Banc Public n° 64 , Novembre 1997 , Frank FURET



Il fut un temps où les étudiants formaient encore une couche quelque peu favorisée et en étaient fiers. La “misère” est venue leur dire que les piètres privilèges que le capitalisme développé pouvait encore leur accorder participaient à la reproduction et à l’extension de la société marchande dominante, entrée dans l’âge du spectacle; leurs illusions sur eux-mêmes et sur le monde en faisaient le milieu le plus propice à la propagation de toutes les pollutions, notamment idéologiques, culturelles et politiques, qui oeuvraient à la mise ne place d’un système d’anesthésie générale. Depuis les évènements de 1968, la contre-offensive des classes dominantes a obtenu de nombreux succès, et notamment en matière d’esclavage salarié: le capital n’a plus besoin d’autant d’esclaves pour le servir même s’il continuera à employer à bas prix ceux à qui il fera croire qu’ils sont des privilégiés puisque “le Maître” les a choisis. Le patronat et l’État ne veulent plus payer et personne ne pense qu’ils peuvent disparaître.

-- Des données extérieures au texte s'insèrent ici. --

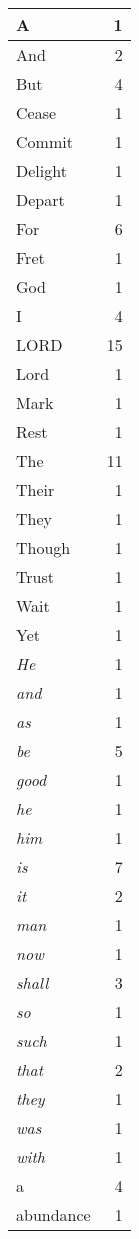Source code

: \begin{center}
\begin{longtable}{l|r}
\hline \hline
\endlastfoot
A & 1 \\ \hline
And & 2 \\ \hline
But & 4 \\ \hline
Cease & 1 \\ \hline
Commit & 1 \\ \hline
Delight & 1 \\ \hline
Depart & 1 \\ \hline
For & 6 \\ \hline
Fret & 1 \\ \hline
God & 1 \\ \hline
I & 4 \\ \hline
LORD & 15 \\ \hline
Lord & 1 \\ \hline
Mark & 1 \\ \hline
Rest & 1 \\ \hline
The & 11 \\ \hline
Their & 1 \\ \hline
They & 1 \\ \hline
Though & 1 \\ \hline
Trust & 1 \\ \hline
Wait & 1 \\ \hline
Yet & 1 \\ \hline
\emph{He} & 1 \\ \hline
\emph{and} & 1 \\ \hline
\emph{as} & 1 \\ \hline
\emph{be} & 5 \\ \hline
\emph{good} & 1 \\ \hline
\emph{he} & 1 \\ \hline
\emph{him} & 1 \\ \hline
\emph{is} & 7 \\ \hline
\emph{it} & 2 \\ \hline
\emph{man} & 1 \\ \hline
\emph{now} & 1 \\ \hline
\emph{shall} & 3 \\ \hline
\emph{so} & 1 \\ \hline
\emph{such} & 1 \\ \hline
\emph{that} & 2 \\ \hline
\emph{they} & 1 \\ \hline
\emph{was} & 1 \\ \hline
\emph{with} & 1 \\ \hline
a & 4 \\ \hline
abundance & 1 \\ \hline

\end{longtable}
\end{center}
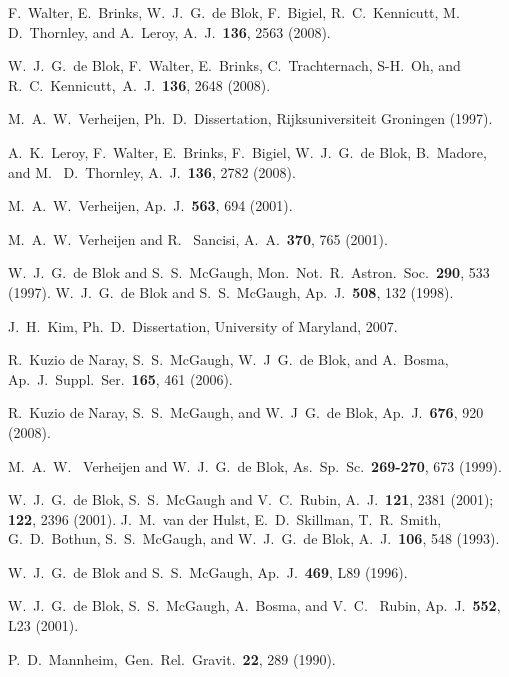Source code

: \begin{thebibliography}{10}
 F.~Walter, E.~Brinks, W.~J.~G.~de Blok, F.~Bigiel, R.~C.~Kennicutt, M.~ D.~Thornley, and A.~Leroy, A.~J.~{\bf 136},  2563 (2008).

 W.~J.~G.~de Blok, F.~Walter, E.~Brinks, C.~Trachternach, S-H.~Oh, and R.~C.~Kennicutt,~A.~J.~{\bf 136}, 2648 (2008).

 M.~A.~W.~Verheijen, Ph.~D.~Dissertation, Rijksuniversiteit Groningen (1997).

 A.~K.~Leroy, F.~Walter, E.~Brinks,  F.~Bigiel, W.~J.~G.~de Blok, B.~Madore, and M.~ D.~Thornley, A.~J.~{\bf 136},  2782 (2008).

 M.~A.~W.~Verheijen, Ap.~J.~{\bf 563}, 694 (2001).

 M.~A.~W.~Verheijen and R.~ Sancisi, A.~A.~{\bf  370}, 765 (2001).

 W.~J.~G.~de Blok and S.~S.~McGaugh, Mon.~Not.~R.~Astron.~Soc.~{\bf 290}, 533 (1997).
 W.~J.~G.~de Blok and S.~S.~McGaugh, Ap.~J.~{\bf 508}, 132 (1998).



 J.~H.~Kim, Ph.~D.~Dissertation, University of Maryland, 2007. 


 R.~Kuzio de Naray, S.~S.~McGaugh, W.~J~G.~de Blok, and A.~Bosma,  Ap.~J.~Suppl.~Ser.~{\bf 165}, 461 (2006).



 R.~Kuzio de Naray, S.~S.~McGaugh, and W.~J~G.~de Blok, Ap.~J.~{\bf  676}, 920 (2008).

 M.~A.~W.~ Verheijen and  W.~J.~G.~de Blok, As.~Sp.~Sc.~{\bf 269-270}, 673 (1999).

 W.~J.~G.~de Blok, S.~S.~McGaugh and V.~C.~Rubin, A.~J.~{\bf 121}, 2381 (2001); {\bf 122}, 2396 (2001).
 J.~M.~van der Hulst, E.~D.~Skillman, T.~R.~Smith, G.~D.~Bothun, S.~S.~McGaugh, and W.~J.~G.~de Blok, A.~J.~{\bf 106}, 548 (1993).

 W.~J.~G.~de Blok and S.~S.~McGaugh, Ap.~J.~{\bf 469}, L89 (1996).



 W.~J.~G.~de Blok, S.~S.~McGaugh, A.~Bosma, and V.~C.~ Rubin, Ap.~J.~{\bf 552}, L23 (2001).


 P.~D.~Mannheim,~Gen.~Rel.~Gravit.~{\bf 22}, 289 (1990).



\end{thebibliography}
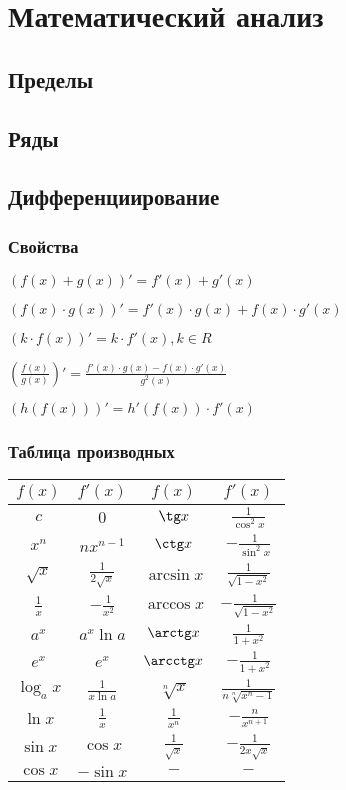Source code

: \section{Математический анализ}

\subsection{Пределы}

\subsection{Ряды}

\subsection{Дифференциирование}

\subsubsection{Свойства}

$ (f(x) + g(x))' = f'(x) + g'(x) $

$ (f(x)\cdot g(x))' = f'(x)\cdot g(x) + f(x)\cdot g'(x) $

$ (k\cdot f(x))' = k\cdot f'(x), k \in R $

$ \left(\frac{f(x)}{g(x)}\right)' = \frac{f'(x)\cdot g(x) - f(x)\cdot g'(x)}{g^2(x)} $

$ (h(f(x)))' = h'(f(x)) \cdot f'(x) $

\subsubsection{Таблица производных}

\begin{tabular}[t]{||c|c||c|c||}
	\hline
		$ f(x) $ & $ f'(x) $ & $ f(x) $ &  $ f'(x) $ \tabularnewline
	\hline
		$ c $ & $ 0 $ & $ \tg x $ &  $ \frac{1}{\cos^2 x} $ \tabularnewline
	\hline
		$ x^n $ & $ nx^{n-1} $ & $ \ctg x $ &  $ -\frac{1}{\sin^2 x} $ \tabularnewline
	\hline
		$ \sqrt{x} $ & $ \frac{1}{2\sqrt{x}} $ & $ \arcsin x $ &  $ \frac{1}{\sqrt{1-x^2}} $ \tabularnewline
	\hline
		$ \frac{1}{x} $ & $ -\frac{1}{x^2} $ & $ \arccos x $ &  $ -\frac{1}{\sqrt{1-x^2}} $ \tabularnewline
	\hline
		$ a^x $ & $ a^x \ln a $ & $ \arctg x $ &  $ \frac{1}{1+x^2} $ \tabularnewline
	\hline
		$ e^x $ & $ e^x $ & $ \arcctg x $ &  $ -\frac{1}{1+x^2} $ \tabularnewline
	\hline
		$ \log_a x $ & $ \frac{1}{x \ln a} $ & $ \sqrt[n]{x} $ &  $ \frac{1}{n\sqrt[n]{x^n-1}} $ \tabularnewline
	\hline
		$ \ln x $ & $ \frac{1}{x} $ & $ \frac{1}{x^n} $ &  $ -\frac{n}{x^{n+1}} $ \tabularnewline
	\hline
		$ \sin x $ & $ \cos x $ & $ \frac{1}{\sqrt{x}} $ &  $ -\frac{1}{2x\sqrt{x}} $ \tabularnewline
	\hline
		$ \cos x $ & $ -\sin x $ & $ - $ &  $ - $ \tabularnewline
	\hline
\end{tabular}

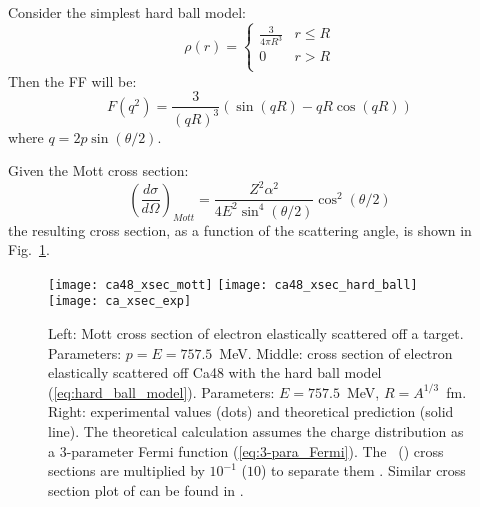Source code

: Consider the simplest hard ball model:
\begin{equation}
    \rho(r) = 
    \begin{cases}
	\frac{3}{4\pi R^3}  & r \le R	\\
	0		    & r > R   \\
    \end{cases}
    \label{eq:hard_ball_model}
\end{equation}
Then the FF will be:
\begin{equation}
    F(q^2) = \frac{3}{(qR)^3} \left( \sin(qR) - qR\cos(qR) \right)
\end{equation}
where $q = 2p\sin(\theta/2)$.

Given the Mott cross section: %
\begin{equation}
    \left( \frac{d\sigma}{d\Omega} \right)_{Mott} = 
	\frac{Z^2 \alpha^2}{4E^2\sin^4(\theta/2)}\cos^2(\theta/2)   
\end{equation}
the resulting cross section, as a function of the scattering angle, is shown in Fig.~\ref{fig:ca_xsec}.
\begin{figure}
    \texttt{[image: ca48\_xsec\_mott]}
    \texttt{[image: ca48\_xsec\_hard\_ball]}
    \texttt{[image: ca\_xsec\_exp]}
    \caption{Left: Mott cross section of electron elastically scattered off a \Ca
    target. Parameters: $p=E=757.5$~MeV.
    Middle: cross section of electron elastically scattered off Ca48 with the hard ball
    model (\ref{eq:hard_ball_model}). Parameters: $E =  757.5$~MeV, $R=A^{1/3}$~fm. 
    Right: experimental values (dots) and theoretical prediction (solid line).
    The theoretical calculation assumes the charge distribution as a 3-parameter Fermi function (\ref{eq:3-para_Fermi}).
    The \Ca \ (\ca) cross sections are multiplied by $10^{-1}$ ($10$) to separate them
    \cite{PhysRevLett.19.527}. Similar cross section plot of \Pb can be found
    in \cite{PhysRevLett.38.152}.
    }
    \label{fig:ca_xsec}
\end{figure}

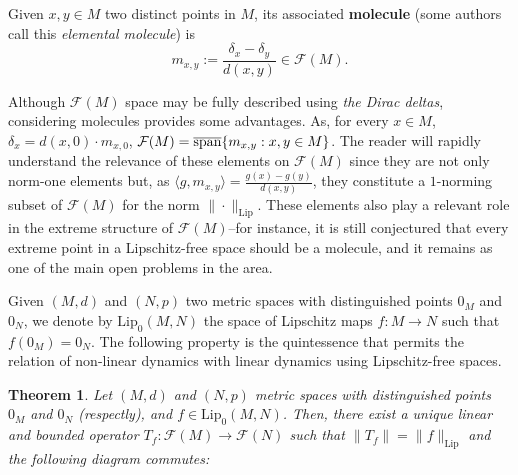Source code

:\documentclass[11pt,reqno]{article}
\newtheorem{theorem}[statement]{Theorem}
\newcommand{\free}[1]{\mathcal{F}(#1)} %
\def\lip{ \text{Lip}}
\def\sp{\hbox{{\rm span}}}
\def\csp{\overline{\sp}}
\def\dd{\delta}
\def\la{\langle}
\def\ra{\rangle}
\begin{document}
 Given $x,y \in M$ two distinct points in $M$, its associated \textbf{molecule} (some authors call this \textit{elemental molecule}) is
 \[m_{x,y}:= \frac{\dd_x -\dd_y}{d(x,y)}\in \free{M}.   \]
  
Although $\free{M}$ space may be fully described using \textit{the Dirac deltas}, considering molecules provides some advantages. As, for every $x\in M$, ${\dd_x}={d(x,0)}\cdot m_{x,0}$, $\free{M}= \csp\{m_{x,y}: x,y \in M\}$. The reader will rapidly understand the relevance of these elements on $\free{M}$ since they are not only norm-one elements but, as $\la g, m_{x,y} \ra= \frac{g(x)-g(y)}{d(x,y)}$, they constitute a $1$-norming subset of $\free{M}$ for the norm $\|\cdot\|_{\lip}$. These elements also play a relevant role in the extreme structure of $\free{M}$--for instance, it is still conjectured that every extreme point in a Lipschitz-free space should be a molecule, and it remains as one of the main open problems in the area. 


Given $(M,d)$ and $(N,p)$ two metric spaces with distinguished points $0_M$ and $0_N$, we denote by $\lip_0(M,N)$ the space of Lipschitz maps $f\colon M\to N$ such that $f(0_M)=0_N$.
The following property is the quintessence that permits the relation of non-linear dynamics with linear dynamics using Lipschitz-free spaces.

\begin{theorem}\label{thm:linearization}
    Let $(M,d)$ and $(N,p)$ metric spaces with distinguished points $0_M$ and $0_N$ (respectly), and $f\in \lip_0(M,N)$. Then, there exist a unique linear and bounded operator $T_f\colon \free{M}\to \free{N}$ such that $\|T_f\|=\|f\|_\lip$ and the following diagram commutes:

    \begin{center}
\end{center}
\end{theorem}
\end{document}
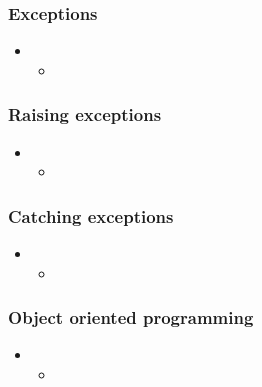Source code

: \begin{frame}[fragile]
%
  \frametitle{Exceptions}
%
  \begin{itemize}
%
  \item 
    \begin{itemize}
    \item
    \end{itemize}
%
  \end{itemize}
%
\end{frame}

\begin{frame}[fragile]
%
  \frametitle{Raising exceptions}
%
  \begin{itemize}
%
  \item 
    \begin{itemize}
    \item
    \end{itemize}
%
  \end{itemize}
%
\end{frame}

\begin{frame}[fragile]
%
  \frametitle{Catching exceptions}
%
  \begin{itemize}
%
  \item 
    \begin{itemize}
    \item
    \end{itemize}
%
  \end{itemize}
%
\end{frame}

\begin{frame}[fragile]
%
  \frametitle{Object oriented programming}
%
  \begin{itemize}
%
  \item 
    \begin{itemize}
    \item
    \end{itemize}
%
  \end{itemize}
%
\end{frame}

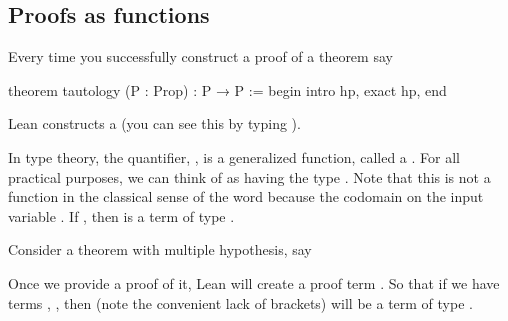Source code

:\documentclass[letterpaper,10pt,english]{sphinxmanual}
\begin{document}
\subsection{Proofs as functions}
\label{\detokenize{day2:proofs-as-functions}}
\sphinxAtStartPar
Every time you successfully construct a proof of a theorem say

\begin{sphinxVerbatim}[commandchars=\\\{\}]
theorem tautology (P : Prop) : P → P :=
begin
  intro hp,
  exact hp,
end
\end{sphinxVerbatim}

\sphinxAtStartPar
Lean constructs a  
(you can see this by typing ).

\sphinxAtStartPar
In type theory, the  quantifier, , is a generalized function, called a .
For all practical purposes, we can think of  as having the type .
Note that this is not a function in the classical sense of the word because the codomain   on the input variable .
If , then  is a term of type  .

\sphinxAtStartPar
Consider a theorem with multiple hypothesis, say

\begin{sphinxVerbatim}[commandchars=\\\{\}]
            
\end{sphinxVerbatim}

\sphinxAtStartPar
Once we provide a proof of it, Lean will create a proof term
.
So that if we have terms , , 
then  (note the convenient lack of brackets) will be a term of type .
\end{document}
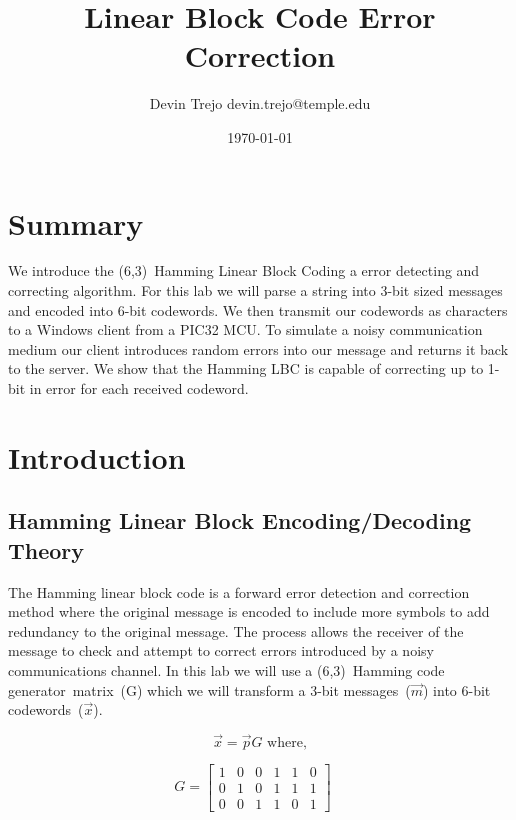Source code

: \documentclass[12pt]{article}
\begin{document}
\title{Linear Block Code Error Correction}
\author{Devin Trejo \tabularnewline devin.trejo@temple.edu }
\date{\today}
\maketitle

\section{Summary}
\label{sect:summary}
We introduce the (6,3)~Hamming Linear Block Coding a error detecting and 
correcting algorithm. For this lab we will parse a string into 3-bit sized
messages and encoded into 6-bit codewords. We then transmit our codewords
as characters to a Windows client from a PIC32 MCU. To simulate a noisy
communication medium our client introduces random errors into our message
and returns it back to the server. We show that the Hamming LBC is capable
of correcting up to 1-bit in error for each received codeword.

\section{Introduction}
\label{sect:intro}
\subsection{Hamming Linear Block Encoding/Decoding Theory}
\label{sec:theory}
The Hamming linear block code is a forward error detection and correction 
method where the original message is encoded to include more symbols to 
add redundancy to the original message. The process allows the receiver of
the message to check and attempt to correct errors introduced by a 
noisy communications channel. In this lab we will use a (6,3)~Hamming code
generator~matrix~(G) which we will transform a 3-bit messages~($\vec{m}$) 
into 6-bit codewords~($\vec{x}$).

\begin{equation}
    \vec{x}=\vec{p}G \text{ where,}
    \label{eq:encoder}
\end{equation}

$$
    G=
    \begin{bmatrix}
        1 & 0 & 0 & 1 & 1 & 0 \\
        0 & 1 & 0 & 1 & 1 & 1 \\
        0 & 0 & 1 & 1 & 0 & 1
    \end{bmatrix} \quad
$$
\end{document}
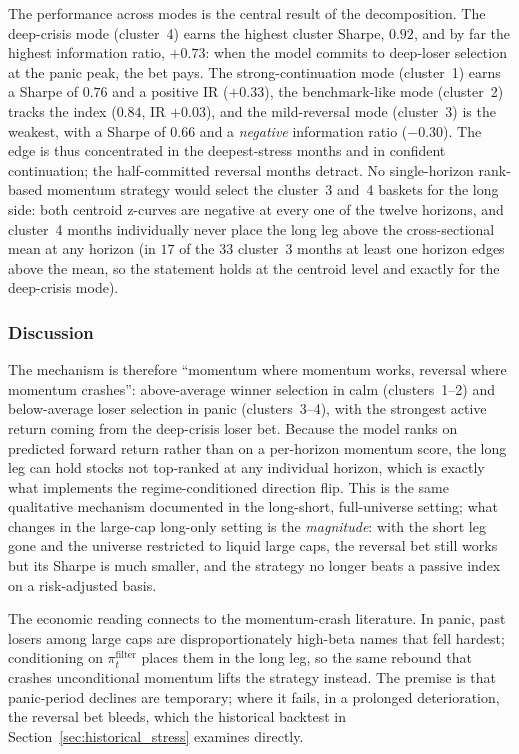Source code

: The performance across modes is the central result of the decomposition. The deep-crisis mode (cluster~4) earns the highest cluster Sharpe, $0.92$, and by far the highest information ratio, $+0.73$: when the model commits to deep-loser selection at the panic peak, the bet pays. The strong-continuation mode (cluster~1) earns a Sharpe of $0.76$ and a positive IR ($+0.33$), the benchmark-like mode (cluster~2) tracks the index ($0.84$, IR $+0.03$), and the mild-reversal mode (cluster~3) is the weakest, with a Sharpe of $0.66$ and a \emph{negative} information ratio ($-0.30$). The edge is thus concentrated in the deepest-stress months and in confident continuation; the half-committed reversal months detract. No single-horizon rank-based momentum strategy would select the cluster~3 and~4 baskets for the long side: both centroid z-curves are negative at every one of the twelve horizons, and cluster~4 months individually never place the long leg above the cross-sectional mean at any horizon (in $17$ of the $33$ cluster~3 months at least one horizon edges above the mean, so the statement holds at the centroid level and exactly for the deep-crisis mode).

\subsubsection{Discussion}\label{sec:discussion}

The mechanism is therefore ``momentum where momentum works, reversal where momentum crashes'': above-average winner selection in calm (clusters~1--2) and below-average loser selection in panic (clusters~3--4), with the strongest active return coming from the deep-crisis loser bet. Because the model ranks on predicted forward return rather than on a per-horizon momentum score, the long leg can hold stocks not top-ranked at any individual horizon, which is exactly what implements the regime-conditioned direction flip. This is the same qualitative mechanism documented in the long-short, full-universe setting; what changes in the large-cap long-only setting is the \emph{magnitude}: with the short leg gone and the universe restricted to liquid large caps, the reversal bet still works but its Sharpe is much smaller, and the strategy no longer beats a passive index on a risk-adjusted basis.

The economic reading connects to the momentum-crash literature. In panic, past losers among large caps are disproportionately high-beta names that fell hardest; conditioning on $\pi_t^{\text{filter}}$ places them in the long leg, so the same rebound that crashes unconditional momentum \citep{DanielMoskowitz2016} lifts the strategy instead. The premise is that panic-period declines are temporary; where it fails, in a prolonged deterioration, the reversal bet bleeds, which the historical backtest in Section~\ref{sec:historical_stress} examines directly.


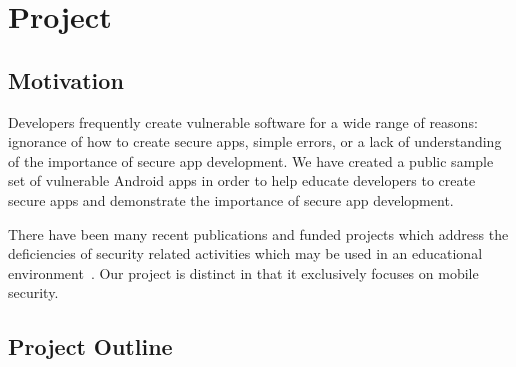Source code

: \documentclass[titlepage]{article}
\begin{document}





\section{Project}

\subsection{Motivation}



Developers frequently create vulnerable software for a wide range of reasons: ignorance of how to create secure apps, simple errors, or a lack of understanding of the importance of secure app development. We have created a public sample set of vulnerable Android apps in order to help educate developers to create secure apps and demonstrate the importance of secure app development.


There have been many recent publications and funded projects which address the deficiencies of security related activities which may be used in an educational environment~\cite{Bai:2014:IHL:2538862.2538997, Guo:2013:LMS:2445196.2445394, Chi:2014:DIT:2670739.2670756, Li:2016:DHL:2978192.2978225, 10.1109/MSP.2011.139}. Our project is distinct in that it exclusively focuses on mobile security.







\subsection{Project Outline}
\end{document}
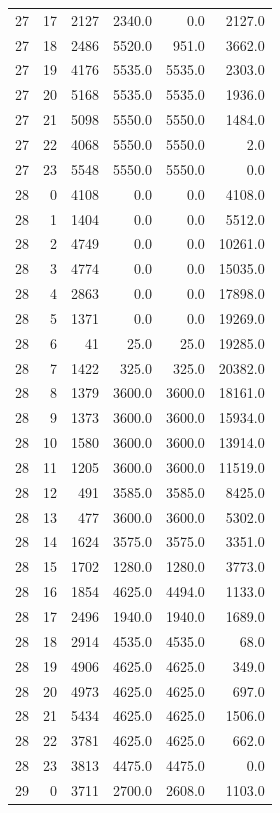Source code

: \begin{longtable}{rrrrrr}
27 & 17 & 2127 & 2340.0 & 0.0 & 2127.0\\
27 & 18 & 2486 & 5520.0 & 951.0 & 3662.0\\
27 & 19 & 4176 & 5535.0 & 5535.0 & 2303.0\\
27 & 20 & 5168 & 5535.0 & 5535.0 & 1936.0\\
27 & 21 & 5098 & 5550.0 & 5550.0 & 1484.0\\
27 & 22 & 4068 & 5550.0 & 5550.0 & 2.0\\
27 & 23 & 5548 & 5550.0 & 5550.0 & 0.0\\
28 & 0 & 4108 & 0.0 & 0.0 & 4108.0\\
28 & 1 & 1404 & 0.0 & 0.0 & 5512.0\\
28 & 2 & 4749 & 0.0 & 0.0 & 10261.0\\
28 & 3 & 4774 & 0.0 & 0.0 & 15035.0\\
28 & 4 & 2863 & 0.0 & 0.0 & 17898.0\\
28 & 5 & 1371 & 0.0 & 0.0 & 19269.0\\
28 & 6 & 41 & 25.0 & 25.0 & 19285.0\\
28 & 7 & 1422 & 325.0 & 325.0 & 20382.0\\
28 & 8 & 1379 & 3600.0 & 3600.0 & 18161.0\\
28 & 9 & 1373 & 3600.0 & 3600.0 & 15934.0\\
28 & 10 & 1580 & 3600.0 & 3600.0 & 13914.0\\
28 & 11 & 1205 & 3600.0 & 3600.0 & 11519.0\\
28 & 12 & 491 & 3585.0 & 3585.0 & 8425.0\\
28 & 13 & 477 & 3600.0 & 3600.0 & 5302.0\\
28 & 14 & 1624 & 3575.0 & 3575.0 & 3351.0\\
28 & 15 & 1702 & 1280.0 & 1280.0 & 3773.0\\
28 & 16 & 1854 & 4625.0 & 4494.0 & 1133.0\\
28 & 17 & 2496 & 1940.0 & 1940.0 & 1689.0\\
28 & 18 & 2914 & 4535.0 & 4535.0 & 68.0\\
28 & 19 & 4906 & 4625.0 & 4625.0 & 349.0\\
28 & 20 & 4973 & 4625.0 & 4625.0 & 697.0\\
28 & 21 & 5434 & 4625.0 & 4625.0 & 1506.0\\
28 & 22 & 3781 & 4625.0 & 4625.0 & 662.0\\
28 & 23 & 3813 & 4475.0 & 4475.0 & 0.0\\
29 & 0 & 3711 & 2700.0 & 2608.0 & 1103.0\\

\end{longtable}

C’est par ces mots que l’Internationale Situationniste introduit à la (re)lecture d’une réédition d’un opuscule intitulé “De la misère en milieu étudiant” qui dérangea les milieux politiques, académiques ainsi que les organisations étudiantes classiques, moult situationnistes se faisant par ailleurs expulser des divers campus qu’ils tentaient de, mmmhhh, travailler au corps, dirons-nous.

Une situation misérable

Ni socialement, ni humainement, la situation des étudiants étrangers n’est bonne actuellement, elle se détériore même; les blocages politiques au Congo, les décisions de dévaluation, l’austérité imposée par les bureaucraties financières mondiales au tiers monde, ont brutalement aggravé les conditions d’existence des étudiants en provenance de ces pays.Les conditions désastreuses dans lesquelles ils sont obligés d’étudier (sans revenus, avec des ressources diminuées de moitié, menacés d’être expulsés de leur logement pour non payement de loyer, d’être frappés de lourdes amendes pour ne pas avoir payé les transports en commun etc.) permettent de se demander comment ils se nourrissent, s’éclairent, se chauffent, jour après jour. Une personne isolée (bien de chez nous) doit pouvoir bénéficier de 21.000 F pour vivre; ces étudiants ont souvent la moitié ou moins.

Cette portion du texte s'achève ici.